One day on the road south, he saw a column of American tanks and soldiers heading northward. “I had never seen a tank before and didn’t know who they were,” he said. When a fellow refugee explained the troops were from the United States and had arrived to help, he said he felt a deep sense of gratitude.
“Without their help, Korea would have been completely overwhelmed. So how can I repay such a debt? I’ve kept that thanksgiving throughout my whole life.”
Years later, he found repayment would take the form of ministry in the United States, in Sacramento and then in the Archdiocese of San Francisco.
Shortly before his mandatory military service, Father Chung was baptized as a Catholic. He found his family’s Buddhism spiritually unsatisfying and unable to answer his questions about the meaning of life and death. The first Mass he experienced captivated him: In one of the many lyrical moments in the memoir, he describes walking into Mass that first time as “a sweet rain which dampened the earth after a long drought.”
After being discharged from the military, Father Chung said he “agonized” over whether he should choose marriage, priesthood or emigrate from Korea.
Although he hoped he would be a priest, the decision tore at him. “I couldn’t (choose) -- I prayed every day in front of the tabernacle but God didn’t give me, ‘Anthony you do this one.’”
One day after Mass, he approached a priest who counseled him to weigh his possible vocations and “choose the one that has more weight than the other two.

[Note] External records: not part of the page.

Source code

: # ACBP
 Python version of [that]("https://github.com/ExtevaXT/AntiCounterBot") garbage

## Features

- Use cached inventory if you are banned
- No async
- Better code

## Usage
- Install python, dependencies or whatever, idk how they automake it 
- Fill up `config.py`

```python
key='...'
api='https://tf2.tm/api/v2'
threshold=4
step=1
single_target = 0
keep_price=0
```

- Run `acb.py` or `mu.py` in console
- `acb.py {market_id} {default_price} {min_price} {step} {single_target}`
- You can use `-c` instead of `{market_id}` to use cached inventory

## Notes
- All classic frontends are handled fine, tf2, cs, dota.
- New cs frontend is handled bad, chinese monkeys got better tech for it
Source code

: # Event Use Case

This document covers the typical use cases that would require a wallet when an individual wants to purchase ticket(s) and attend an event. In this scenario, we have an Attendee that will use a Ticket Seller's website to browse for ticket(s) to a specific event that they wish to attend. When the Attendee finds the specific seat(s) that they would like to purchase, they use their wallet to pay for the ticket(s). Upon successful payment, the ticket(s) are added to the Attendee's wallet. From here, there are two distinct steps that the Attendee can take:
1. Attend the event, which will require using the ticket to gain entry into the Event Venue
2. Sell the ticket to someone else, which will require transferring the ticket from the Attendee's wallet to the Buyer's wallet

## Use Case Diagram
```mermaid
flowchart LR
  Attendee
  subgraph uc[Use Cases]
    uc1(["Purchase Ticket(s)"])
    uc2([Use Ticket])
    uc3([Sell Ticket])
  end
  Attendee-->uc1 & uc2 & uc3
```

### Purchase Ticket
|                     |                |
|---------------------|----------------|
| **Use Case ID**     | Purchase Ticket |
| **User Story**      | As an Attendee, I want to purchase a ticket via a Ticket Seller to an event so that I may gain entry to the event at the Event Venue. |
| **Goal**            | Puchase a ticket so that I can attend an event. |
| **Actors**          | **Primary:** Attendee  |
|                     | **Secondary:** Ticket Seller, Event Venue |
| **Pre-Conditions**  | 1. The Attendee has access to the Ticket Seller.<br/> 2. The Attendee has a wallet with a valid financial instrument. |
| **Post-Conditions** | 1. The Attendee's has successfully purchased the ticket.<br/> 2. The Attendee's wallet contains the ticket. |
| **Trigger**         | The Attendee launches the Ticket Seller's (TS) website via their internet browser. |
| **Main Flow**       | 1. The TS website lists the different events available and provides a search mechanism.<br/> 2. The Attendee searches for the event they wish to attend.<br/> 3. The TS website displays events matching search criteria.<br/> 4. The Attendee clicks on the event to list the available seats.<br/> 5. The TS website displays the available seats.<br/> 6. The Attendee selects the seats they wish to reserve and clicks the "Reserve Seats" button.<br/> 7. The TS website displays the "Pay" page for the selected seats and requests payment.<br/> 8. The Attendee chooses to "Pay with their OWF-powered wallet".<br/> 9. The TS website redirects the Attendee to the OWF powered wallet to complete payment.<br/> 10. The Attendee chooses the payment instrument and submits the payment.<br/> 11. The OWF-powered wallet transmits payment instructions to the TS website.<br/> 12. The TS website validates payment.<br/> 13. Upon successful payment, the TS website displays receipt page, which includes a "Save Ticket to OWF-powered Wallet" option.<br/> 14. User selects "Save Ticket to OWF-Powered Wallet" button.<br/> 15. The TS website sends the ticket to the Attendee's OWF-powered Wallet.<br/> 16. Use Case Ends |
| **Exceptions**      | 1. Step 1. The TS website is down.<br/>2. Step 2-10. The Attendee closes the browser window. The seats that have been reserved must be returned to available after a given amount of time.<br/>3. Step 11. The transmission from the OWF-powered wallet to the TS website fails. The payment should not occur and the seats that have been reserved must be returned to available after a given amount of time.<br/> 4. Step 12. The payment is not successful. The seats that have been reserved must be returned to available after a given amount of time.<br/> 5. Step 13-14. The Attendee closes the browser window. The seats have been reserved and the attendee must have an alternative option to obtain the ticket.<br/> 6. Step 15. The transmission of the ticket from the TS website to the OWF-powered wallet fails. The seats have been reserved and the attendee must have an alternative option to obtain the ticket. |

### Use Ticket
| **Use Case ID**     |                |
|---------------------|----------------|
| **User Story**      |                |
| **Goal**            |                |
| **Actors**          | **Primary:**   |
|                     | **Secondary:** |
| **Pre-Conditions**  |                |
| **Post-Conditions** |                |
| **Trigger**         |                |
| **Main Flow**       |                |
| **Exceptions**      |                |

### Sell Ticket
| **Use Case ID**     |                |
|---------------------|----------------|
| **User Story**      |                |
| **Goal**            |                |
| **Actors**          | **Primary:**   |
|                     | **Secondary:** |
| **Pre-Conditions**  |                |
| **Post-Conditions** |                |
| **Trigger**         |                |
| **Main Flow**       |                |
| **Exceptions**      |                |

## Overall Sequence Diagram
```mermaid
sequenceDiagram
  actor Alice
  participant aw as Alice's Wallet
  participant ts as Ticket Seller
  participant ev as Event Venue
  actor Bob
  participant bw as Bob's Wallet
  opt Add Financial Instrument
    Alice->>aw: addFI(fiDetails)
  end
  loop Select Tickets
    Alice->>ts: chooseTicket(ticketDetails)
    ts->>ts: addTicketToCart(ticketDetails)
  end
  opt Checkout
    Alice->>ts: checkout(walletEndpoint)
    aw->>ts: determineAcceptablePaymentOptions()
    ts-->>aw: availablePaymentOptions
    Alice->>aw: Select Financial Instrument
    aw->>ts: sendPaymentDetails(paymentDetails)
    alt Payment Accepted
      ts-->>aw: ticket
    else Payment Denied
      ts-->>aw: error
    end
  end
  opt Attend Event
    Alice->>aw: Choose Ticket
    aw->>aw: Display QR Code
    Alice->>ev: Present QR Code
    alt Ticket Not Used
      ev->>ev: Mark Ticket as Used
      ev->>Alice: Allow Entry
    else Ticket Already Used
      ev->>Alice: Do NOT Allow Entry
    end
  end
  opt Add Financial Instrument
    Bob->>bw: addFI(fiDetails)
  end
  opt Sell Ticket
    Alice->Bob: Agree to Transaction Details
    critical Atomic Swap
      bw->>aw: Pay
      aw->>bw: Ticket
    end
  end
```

So I gave up everything and entered the seminary,” he said.
After his ordination in the Archdiocese of Daegu in 1971, his priestly ministry took him from Korea, where he turned around struggling parishes, to Rome for theological studies and then to Canada and the U.S. to help strengthen Korean Catholic communities.
Immigrant parishes like those he ministered to, he said, have unique challenges that can make parish life contentious.
While immigrants come to the U.S. to lead a better life, “after arriving to another country, their life is not easy. They work very hard, there is a language barrier, culture is different, so they have a lot of stress and they bring the stress to the community and fight each other.”
For Father Chung, writing has always been closely connected to his ministry as a priest. At his first parish assignment, he wrote a catechism to help instruct parishioners about their faith. When he was a prison chaplain, the story of an infamous murderer’s conversion and his serenity at his execution, gained national attention in Korea, and he serialized the story in a newspaper in weekly installments for two years.
His newspaper experience helped him realize “I have some ability to write -- before that I didn’t know that and it gave me self-confidence,” he said.
Father Chung went on to write books on spirituality and his travels, along with poetry and then his two-volume memoir. While he had published some books before his retirement, his pace has quickened in his later years, and he has authored a total of 15 books.
As a practical matter, he said, writing gives a direction to his retirement. “Without doing such a thing what would I do?” he asked. But more than that, he continued, “Without doing such a thing, I cannot survive.”
Father Chung said he has always been averse to wasting time, focusing instead on how to serve God.
“I think that’s the best way to keep a good relationship with God, always thinking about him, how I can glorify him through my talent and writing.”
Talent is a gift from God, the priest continued. “Before I die, I will repay the talent he gave. So I can give everything before I die.”
Father Chung's books are available for sale at McCoy Church Goods and Serra Clergy House in San Mateo and at Vallombrosa Center in Menlo Park.